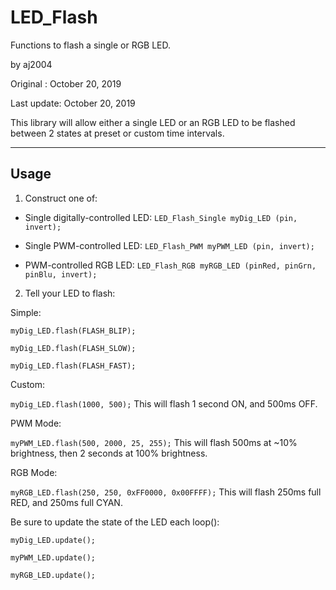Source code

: # LED_Flash
Functions to flash a single or RGB LED.

by aj2004

Original   : October 20, 2019

Last update: October 20, 2019

This library will allow either a single LED or an RGB LED to be flashed between 2 states at preset or custom time intervals.

------
## Usage

1. Construct one of:

 - Single digitally-controlled LED: `LED_Flash_Single myDig_LED (pin, invert);`

 - Single PWM-controlled LED: `LED_Flash_PWM myPWM_LED (pin, invert);`

 - PWM-controlled RGB LED: `LED_Flash_RGB myRGB_LED (pinRed, pinGrn, pinBlu, invert);`

2. Tell your LED to flash:

Simple:

`myDig_LED.flash(FLASH_BLIP);`

`myDig_LED.flash(FLASH_SLOW);`

`myDig_LED.flash(FLASH_FAST);`

Custom:

`myDig_LED.flash(1000, 500);`
This will flash 1 second ON, and 500ms OFF.

PWM Mode:

`myPWM_LED.flash(500, 2000, 25, 255);`
This will flash 500ms at ~10% brightness, then 2 seconds at 100% brightness.

RGB Mode:

`myRGB_LED.flash(250, 250, 0xFF0000, 0x00FFFF);`
This will flash 250ms full RED, and 250ms full CYAN.

Be sure to update the state of the LED each loop():

`myDig_LED.update();`

`myPWM_LED.update();`

`myRGB_LED.update();`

**Task prompt**:
Apart from the pictures, the entries above are to be repeated in full and exactly.

**Exercise solution**:
Source code

: # LED_Flash
Functions to flash a single or RGB LED.

by aj2004

Original   : October 20, 2019

Last update: October 20, 2019

This library will allow either a single LED or an RGB LED to be flashed between 2 states at preset or custom time intervals.

------
## Usage

1. Construct one of:

 - Single digitally-controlled LED: `LED_Flash_Single myDig_LED (pin, invert);`

 - Single PWM-controlled LED: `LED_Flash_PWM myPWM_LED (pin, invert);`

 - PWM-controlled RGB LED: `LED_Flash_RGB myRGB_LED (pinRed, pinGrn, pinBlu, invert);`

2. Tell your LED to flash:

Simple:

`myDig_LED.flash(FLASH_BLIP);`

`myDig_LED.flash(FLASH_SLOW);`

`myDig_LED.flash(FLASH_FAST);`

Custom:

`myDig_LED.flash(1000, 500);`
This will flash 1 second ON, and 500ms OFF.

PWM Mode:

`myPWM_LED.flash(500, 2000, 25, 255);`
This will flash 500ms at ~10% brightness, then 2 seconds at 100% brightness.

RGB Mode:

`myRGB_LED.flash(250, 250, 0xFF0000, 0x00FFFF);`
This will flash 250ms full RED, and 250ms full CYAN.

Be sure to update the state of the LED each loop():

`myDig_LED.update();`

`myPWM_LED.update();`

`myRGB_LED.update();`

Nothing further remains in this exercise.